Jeśli chodzi o migrację z epoki brązu, zmiany były stosunkowo dramatyczne, z wylesianiem na dużą skalę i tworzeniem pastwisk.
„Gdy ludy te przemieszczały się na zachód, obserwujemy wzrost obszarów pastwisk i spadek lasów liściastych na całym kontynencie” – mówi geogenetyk Fernando Razimo z Uniwersytetu w Kopenhadze.
Należy pamiętać, że trudno udowodnić związek przyczynowy. Zmiany klimatyczne mogą również odgrywać kluczową rolę w rozwoju ekologii, stwarzaniu żerowisk dla koni i udostępnianiu terenów pod podróże.
Jednak modele wykorzystane przez badaczy zdecydowanie sugerują, że rosnące populacje wzdłuż ścieżki migracji epoki brązu były odpowiedzialne za zmianę wegetacji.
Poleganie na danych DNA i jego znanych cechach pozostawia wiele miejsca do dyskusji, podobnie jak potencjał niesprawdzonych zmiennych do powodowania zmian w europejskiej roślinności.
Historia Europy jest daleka od zakończenia, ale każdy nowy szczegół dodaje nowe spojrzenie na to, jak kultury przeszłości mogły wpłynąć na krajobraz podczas ich przemieszczania się, mówiąc nam jedną lub dwie rzeczy o tym, jak Ziemia będzie się nadal zmieniać w przyszłości.

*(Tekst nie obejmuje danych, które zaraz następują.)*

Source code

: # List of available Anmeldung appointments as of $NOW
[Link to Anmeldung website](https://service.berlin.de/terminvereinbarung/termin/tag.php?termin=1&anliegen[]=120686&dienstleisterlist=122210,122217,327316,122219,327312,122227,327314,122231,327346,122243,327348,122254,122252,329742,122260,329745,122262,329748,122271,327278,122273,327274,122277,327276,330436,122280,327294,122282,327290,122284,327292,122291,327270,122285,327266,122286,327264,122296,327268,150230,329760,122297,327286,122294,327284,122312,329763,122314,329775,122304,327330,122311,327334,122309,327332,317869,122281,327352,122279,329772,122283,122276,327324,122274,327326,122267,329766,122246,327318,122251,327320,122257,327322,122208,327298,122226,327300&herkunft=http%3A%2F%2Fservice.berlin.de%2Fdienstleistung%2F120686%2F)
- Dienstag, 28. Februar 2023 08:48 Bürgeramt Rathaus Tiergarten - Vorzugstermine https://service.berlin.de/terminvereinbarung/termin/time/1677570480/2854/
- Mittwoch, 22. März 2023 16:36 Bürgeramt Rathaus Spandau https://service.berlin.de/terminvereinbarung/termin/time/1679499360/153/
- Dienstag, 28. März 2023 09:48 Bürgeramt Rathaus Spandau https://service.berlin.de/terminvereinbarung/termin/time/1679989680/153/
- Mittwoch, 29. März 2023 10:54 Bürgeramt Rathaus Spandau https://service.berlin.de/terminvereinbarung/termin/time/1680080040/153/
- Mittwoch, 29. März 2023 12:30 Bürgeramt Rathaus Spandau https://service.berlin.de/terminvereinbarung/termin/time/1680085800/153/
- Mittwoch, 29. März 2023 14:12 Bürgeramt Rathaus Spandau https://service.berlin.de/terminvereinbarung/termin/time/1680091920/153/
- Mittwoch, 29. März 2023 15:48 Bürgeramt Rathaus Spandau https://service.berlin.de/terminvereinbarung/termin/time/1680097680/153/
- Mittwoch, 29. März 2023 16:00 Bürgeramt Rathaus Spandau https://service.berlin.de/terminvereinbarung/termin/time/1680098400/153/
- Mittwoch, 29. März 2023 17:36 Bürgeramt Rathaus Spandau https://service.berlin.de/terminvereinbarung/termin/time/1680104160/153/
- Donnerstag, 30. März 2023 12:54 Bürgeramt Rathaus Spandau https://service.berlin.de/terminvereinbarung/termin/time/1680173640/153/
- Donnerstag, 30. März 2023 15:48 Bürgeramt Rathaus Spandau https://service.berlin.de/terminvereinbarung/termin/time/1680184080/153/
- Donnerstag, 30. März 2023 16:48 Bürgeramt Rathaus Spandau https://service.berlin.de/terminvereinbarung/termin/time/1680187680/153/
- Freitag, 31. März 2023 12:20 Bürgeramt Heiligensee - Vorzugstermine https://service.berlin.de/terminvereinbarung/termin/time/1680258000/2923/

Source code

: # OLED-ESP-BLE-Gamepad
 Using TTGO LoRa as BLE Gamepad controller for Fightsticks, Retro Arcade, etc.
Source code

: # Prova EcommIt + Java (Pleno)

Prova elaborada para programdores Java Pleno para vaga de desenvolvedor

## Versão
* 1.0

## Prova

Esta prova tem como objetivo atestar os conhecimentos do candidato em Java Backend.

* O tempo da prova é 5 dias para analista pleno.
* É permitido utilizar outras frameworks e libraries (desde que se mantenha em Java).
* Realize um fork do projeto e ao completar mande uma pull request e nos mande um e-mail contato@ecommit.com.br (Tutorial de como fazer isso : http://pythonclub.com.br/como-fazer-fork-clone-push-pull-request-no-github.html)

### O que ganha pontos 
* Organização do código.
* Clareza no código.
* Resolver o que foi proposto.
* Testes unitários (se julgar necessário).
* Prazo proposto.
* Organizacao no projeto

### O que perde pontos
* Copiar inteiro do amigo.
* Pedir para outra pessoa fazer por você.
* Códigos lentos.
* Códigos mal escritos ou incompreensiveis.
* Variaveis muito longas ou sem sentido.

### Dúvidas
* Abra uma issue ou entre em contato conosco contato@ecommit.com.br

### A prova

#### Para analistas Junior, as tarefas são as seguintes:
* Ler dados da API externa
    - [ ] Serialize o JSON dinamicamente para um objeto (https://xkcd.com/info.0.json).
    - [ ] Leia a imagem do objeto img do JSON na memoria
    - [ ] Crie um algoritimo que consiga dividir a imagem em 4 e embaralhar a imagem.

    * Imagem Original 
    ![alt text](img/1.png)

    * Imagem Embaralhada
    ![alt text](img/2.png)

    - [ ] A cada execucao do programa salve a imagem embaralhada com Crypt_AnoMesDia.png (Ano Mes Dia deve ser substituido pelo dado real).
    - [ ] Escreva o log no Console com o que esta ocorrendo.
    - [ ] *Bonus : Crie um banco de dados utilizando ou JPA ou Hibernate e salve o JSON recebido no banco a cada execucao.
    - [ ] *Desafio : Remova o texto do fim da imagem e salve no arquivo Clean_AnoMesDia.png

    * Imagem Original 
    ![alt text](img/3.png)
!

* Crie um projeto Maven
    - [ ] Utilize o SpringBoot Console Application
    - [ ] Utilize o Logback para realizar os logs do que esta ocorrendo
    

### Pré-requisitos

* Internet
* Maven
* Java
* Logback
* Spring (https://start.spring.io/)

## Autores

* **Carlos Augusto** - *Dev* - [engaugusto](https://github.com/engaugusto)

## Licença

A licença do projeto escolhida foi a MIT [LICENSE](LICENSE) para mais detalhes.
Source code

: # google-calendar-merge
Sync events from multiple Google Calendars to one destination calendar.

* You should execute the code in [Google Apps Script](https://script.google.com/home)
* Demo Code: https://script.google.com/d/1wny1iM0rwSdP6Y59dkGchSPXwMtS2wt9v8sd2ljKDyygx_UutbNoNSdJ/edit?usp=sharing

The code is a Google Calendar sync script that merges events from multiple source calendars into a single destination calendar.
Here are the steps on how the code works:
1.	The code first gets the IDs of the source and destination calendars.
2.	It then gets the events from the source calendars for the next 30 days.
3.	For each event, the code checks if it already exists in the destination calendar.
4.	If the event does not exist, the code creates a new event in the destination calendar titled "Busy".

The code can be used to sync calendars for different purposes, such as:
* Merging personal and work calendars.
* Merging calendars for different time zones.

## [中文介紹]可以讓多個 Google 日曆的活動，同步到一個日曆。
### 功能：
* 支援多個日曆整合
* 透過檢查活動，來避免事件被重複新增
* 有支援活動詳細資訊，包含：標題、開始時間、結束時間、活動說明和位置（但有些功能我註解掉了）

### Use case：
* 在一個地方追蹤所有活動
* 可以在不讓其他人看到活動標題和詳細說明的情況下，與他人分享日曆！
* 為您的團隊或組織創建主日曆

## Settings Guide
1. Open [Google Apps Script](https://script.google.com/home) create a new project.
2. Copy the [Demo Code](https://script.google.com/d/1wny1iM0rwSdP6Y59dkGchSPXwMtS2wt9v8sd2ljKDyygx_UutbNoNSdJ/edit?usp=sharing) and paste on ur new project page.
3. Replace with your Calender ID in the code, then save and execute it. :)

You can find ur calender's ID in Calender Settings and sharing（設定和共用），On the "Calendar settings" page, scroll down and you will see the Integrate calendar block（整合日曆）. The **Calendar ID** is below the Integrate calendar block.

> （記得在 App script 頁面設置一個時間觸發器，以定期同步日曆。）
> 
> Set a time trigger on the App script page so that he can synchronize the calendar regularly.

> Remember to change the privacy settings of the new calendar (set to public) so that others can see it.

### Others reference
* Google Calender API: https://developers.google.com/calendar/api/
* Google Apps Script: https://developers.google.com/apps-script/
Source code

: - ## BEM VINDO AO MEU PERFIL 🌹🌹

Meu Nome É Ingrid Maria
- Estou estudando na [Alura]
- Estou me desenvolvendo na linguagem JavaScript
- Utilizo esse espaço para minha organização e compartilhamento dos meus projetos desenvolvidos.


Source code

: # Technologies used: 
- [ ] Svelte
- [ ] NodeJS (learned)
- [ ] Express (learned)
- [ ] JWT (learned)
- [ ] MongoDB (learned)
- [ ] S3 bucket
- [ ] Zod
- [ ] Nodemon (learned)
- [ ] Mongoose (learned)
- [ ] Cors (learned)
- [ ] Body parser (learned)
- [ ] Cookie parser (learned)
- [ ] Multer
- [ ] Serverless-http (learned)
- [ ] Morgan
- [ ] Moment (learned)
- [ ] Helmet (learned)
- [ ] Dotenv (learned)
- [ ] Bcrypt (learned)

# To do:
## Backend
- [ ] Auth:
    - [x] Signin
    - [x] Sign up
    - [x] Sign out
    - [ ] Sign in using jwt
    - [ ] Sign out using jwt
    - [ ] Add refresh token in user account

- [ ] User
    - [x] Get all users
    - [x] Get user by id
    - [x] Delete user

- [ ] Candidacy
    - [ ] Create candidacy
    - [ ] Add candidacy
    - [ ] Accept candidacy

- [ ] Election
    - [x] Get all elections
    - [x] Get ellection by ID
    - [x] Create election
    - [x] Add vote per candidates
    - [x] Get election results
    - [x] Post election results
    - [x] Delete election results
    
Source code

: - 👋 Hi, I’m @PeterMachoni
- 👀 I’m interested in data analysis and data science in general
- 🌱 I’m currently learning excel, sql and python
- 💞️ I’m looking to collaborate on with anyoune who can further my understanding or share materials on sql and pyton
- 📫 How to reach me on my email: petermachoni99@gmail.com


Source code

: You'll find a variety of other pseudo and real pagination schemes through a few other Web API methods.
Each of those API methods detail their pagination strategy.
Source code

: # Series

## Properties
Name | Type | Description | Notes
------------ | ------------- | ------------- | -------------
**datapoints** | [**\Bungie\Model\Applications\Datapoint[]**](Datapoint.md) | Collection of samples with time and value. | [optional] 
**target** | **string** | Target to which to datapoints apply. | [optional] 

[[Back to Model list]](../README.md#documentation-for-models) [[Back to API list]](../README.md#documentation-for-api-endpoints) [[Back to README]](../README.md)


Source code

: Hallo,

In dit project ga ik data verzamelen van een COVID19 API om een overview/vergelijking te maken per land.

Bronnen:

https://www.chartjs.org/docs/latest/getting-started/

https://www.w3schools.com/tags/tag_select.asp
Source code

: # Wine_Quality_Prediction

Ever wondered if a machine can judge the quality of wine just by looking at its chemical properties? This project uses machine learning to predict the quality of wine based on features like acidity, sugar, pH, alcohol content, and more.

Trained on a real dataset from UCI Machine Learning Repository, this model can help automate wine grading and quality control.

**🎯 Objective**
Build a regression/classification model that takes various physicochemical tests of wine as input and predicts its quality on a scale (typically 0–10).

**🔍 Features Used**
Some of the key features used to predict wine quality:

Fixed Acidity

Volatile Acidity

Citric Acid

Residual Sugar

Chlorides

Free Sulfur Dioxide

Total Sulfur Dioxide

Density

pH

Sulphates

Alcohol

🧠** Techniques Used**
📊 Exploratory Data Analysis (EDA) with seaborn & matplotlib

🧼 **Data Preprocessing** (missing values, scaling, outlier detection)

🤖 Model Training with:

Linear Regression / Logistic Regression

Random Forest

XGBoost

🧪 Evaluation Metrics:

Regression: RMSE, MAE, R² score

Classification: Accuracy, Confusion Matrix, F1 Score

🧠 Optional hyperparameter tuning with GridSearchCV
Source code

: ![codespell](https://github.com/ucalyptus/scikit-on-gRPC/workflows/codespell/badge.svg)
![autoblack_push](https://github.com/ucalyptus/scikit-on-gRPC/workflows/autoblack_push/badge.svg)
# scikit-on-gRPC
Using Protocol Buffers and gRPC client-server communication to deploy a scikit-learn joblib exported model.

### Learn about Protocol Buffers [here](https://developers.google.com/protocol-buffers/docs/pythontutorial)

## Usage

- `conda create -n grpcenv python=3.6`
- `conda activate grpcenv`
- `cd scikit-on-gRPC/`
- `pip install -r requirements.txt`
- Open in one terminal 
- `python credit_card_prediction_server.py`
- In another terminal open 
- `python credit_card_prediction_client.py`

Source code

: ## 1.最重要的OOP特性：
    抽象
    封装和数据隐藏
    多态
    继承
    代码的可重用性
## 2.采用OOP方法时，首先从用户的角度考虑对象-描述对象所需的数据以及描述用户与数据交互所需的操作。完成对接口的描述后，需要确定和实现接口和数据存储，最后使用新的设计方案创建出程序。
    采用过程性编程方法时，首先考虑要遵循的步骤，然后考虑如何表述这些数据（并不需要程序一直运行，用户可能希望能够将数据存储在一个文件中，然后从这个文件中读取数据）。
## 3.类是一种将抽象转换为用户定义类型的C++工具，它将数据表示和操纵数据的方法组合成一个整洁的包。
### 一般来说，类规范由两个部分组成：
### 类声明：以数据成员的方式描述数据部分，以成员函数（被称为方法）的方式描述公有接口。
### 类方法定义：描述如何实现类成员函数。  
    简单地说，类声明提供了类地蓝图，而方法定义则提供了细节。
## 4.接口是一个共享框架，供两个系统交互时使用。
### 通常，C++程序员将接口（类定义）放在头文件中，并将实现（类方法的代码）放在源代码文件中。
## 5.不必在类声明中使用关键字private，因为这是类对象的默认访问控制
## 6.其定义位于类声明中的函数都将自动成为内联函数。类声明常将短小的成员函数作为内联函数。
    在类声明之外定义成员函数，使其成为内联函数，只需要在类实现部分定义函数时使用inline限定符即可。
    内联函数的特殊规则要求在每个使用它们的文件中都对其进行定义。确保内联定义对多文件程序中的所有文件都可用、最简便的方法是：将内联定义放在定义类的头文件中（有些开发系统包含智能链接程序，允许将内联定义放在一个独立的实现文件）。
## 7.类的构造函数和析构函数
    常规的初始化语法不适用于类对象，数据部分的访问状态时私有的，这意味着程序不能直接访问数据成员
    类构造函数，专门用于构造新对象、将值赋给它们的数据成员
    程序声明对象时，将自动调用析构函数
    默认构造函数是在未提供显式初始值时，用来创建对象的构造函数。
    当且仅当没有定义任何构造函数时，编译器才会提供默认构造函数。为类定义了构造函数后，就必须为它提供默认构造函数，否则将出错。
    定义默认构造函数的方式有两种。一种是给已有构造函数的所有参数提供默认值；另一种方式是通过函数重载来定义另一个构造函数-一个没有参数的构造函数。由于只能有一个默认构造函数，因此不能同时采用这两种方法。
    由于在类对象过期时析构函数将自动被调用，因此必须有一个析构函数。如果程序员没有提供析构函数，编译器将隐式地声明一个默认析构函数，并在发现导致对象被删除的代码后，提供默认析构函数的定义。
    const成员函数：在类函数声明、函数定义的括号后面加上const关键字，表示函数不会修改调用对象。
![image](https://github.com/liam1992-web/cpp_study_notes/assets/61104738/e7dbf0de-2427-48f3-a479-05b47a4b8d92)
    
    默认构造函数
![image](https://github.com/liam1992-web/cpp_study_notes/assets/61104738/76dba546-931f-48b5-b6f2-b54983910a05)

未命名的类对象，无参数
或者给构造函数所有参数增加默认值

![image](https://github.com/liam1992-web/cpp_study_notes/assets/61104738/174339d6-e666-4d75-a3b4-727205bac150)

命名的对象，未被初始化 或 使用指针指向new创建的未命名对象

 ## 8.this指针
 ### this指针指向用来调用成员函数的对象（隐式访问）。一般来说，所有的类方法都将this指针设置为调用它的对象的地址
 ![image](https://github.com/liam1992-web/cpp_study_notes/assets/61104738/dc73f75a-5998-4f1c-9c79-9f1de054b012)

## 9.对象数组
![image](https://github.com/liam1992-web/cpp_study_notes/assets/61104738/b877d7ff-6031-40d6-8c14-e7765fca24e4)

„Europejskie krajobrazy zmieniły się radykalnie na przestrzeni tysięcy lat” – mówi Jesse Woodbridge, geograf z Uniwersytetu w Plymouth w Wielkiej Brytanii.
„Wiedza o tym, jak ludzie wchodzili w interakcję ze swoim środowiskiem w przeszłości, jest niezbędna do zrozumienia, jak ludzie używają dzisiejszego świata i wpływają na niego”.
To badanie zostało opublikowane w PNAS.